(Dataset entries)
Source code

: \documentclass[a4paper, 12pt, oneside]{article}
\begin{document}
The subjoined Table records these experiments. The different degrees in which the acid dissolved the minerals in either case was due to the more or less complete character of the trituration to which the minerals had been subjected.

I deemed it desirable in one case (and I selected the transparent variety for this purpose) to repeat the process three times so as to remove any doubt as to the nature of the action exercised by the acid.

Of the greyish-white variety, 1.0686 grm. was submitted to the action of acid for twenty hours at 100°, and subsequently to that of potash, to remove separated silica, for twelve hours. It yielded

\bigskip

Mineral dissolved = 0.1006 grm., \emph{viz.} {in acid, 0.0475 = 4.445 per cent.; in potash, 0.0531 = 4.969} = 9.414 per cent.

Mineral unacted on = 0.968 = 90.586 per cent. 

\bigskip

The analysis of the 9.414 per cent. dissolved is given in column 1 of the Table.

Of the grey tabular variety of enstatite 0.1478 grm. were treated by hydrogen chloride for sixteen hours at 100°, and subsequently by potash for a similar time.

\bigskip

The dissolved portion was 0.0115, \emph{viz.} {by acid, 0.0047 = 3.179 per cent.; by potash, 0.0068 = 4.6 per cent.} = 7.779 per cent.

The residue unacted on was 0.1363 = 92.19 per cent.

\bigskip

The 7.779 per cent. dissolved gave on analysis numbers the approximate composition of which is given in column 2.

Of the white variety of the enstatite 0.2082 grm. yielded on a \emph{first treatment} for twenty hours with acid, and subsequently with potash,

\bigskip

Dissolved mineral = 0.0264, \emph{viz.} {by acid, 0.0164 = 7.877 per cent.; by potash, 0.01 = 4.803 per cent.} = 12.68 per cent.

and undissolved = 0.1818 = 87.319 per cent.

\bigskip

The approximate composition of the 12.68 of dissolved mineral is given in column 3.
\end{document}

[Activity] Extract every record. Keep wording exact.

[Solved exercise]
Source code

: \documentclass[a4paper, 12pt, oneside]{article}
\begin{document}
The subjoined Table records these experiments. The different degrees in which the acid dissolved the minerals in either case was due to the more or less complete character of the trituration to which the minerals had been subjected.

I deemed it desirable in one case (and I selected the transparent variety for this purpose) to repeat the process three times so as to remove any doubt as to the nature of the action exercised by the acid.

Of the greyish-white variety, 1.0686 grm. was submitted to the action of acid for twenty hours at 100°, and subsequently to that of potash, to remove separated silica, for twelve hours. It yielded

\bigskip

Mineral dissolved = 0.1006 grm., \emph{viz.} {in acid, 0.0475 = 4.445 per cent.; in potash, 0.0531 = 4.969} = 9.414 per cent.

Mineral unacted on = 0.968 = 90.586 per cent. 

\bigskip

The analysis of the 9.414 per cent. dissolved is given in column 1 of the Table.

Of the grey tabular variety of enstatite 0.1478 grm. were treated by hydrogen chloride for sixteen hours at 100°, and subsequently by potash for a similar time.

\bigskip

The dissolved portion was 0.0115, \emph{viz.} {by acid, 0.0047 = 3.179 per cent.; by potash, 0.0068 = 4.6 per cent.} = 7.779 per cent.

The residue unacted on was 0.1363 = 92.19 per cent.

\bigskip

The 7.779 per cent. dissolved gave on analysis numbers the approximate composition of which is given in column 2.

Of the white variety of the enstatite 0.2082 grm. yielded on a \emph{first treatment} for twenty hours with acid, and subsequently with potash,

\bigskip

Dissolved mineral = 0.0264, \emph{viz.} {by acid, 0.0164 = 7.877 per cent.; by potash, 0.01 = 4.803 per cent.} = 12.68 per cent.

and undissolved = 0.1818 = 87.319 per cent.

\bigskip

The approximate composition of the 12.68 of dissolved mineral is given in column 3.
\end{document}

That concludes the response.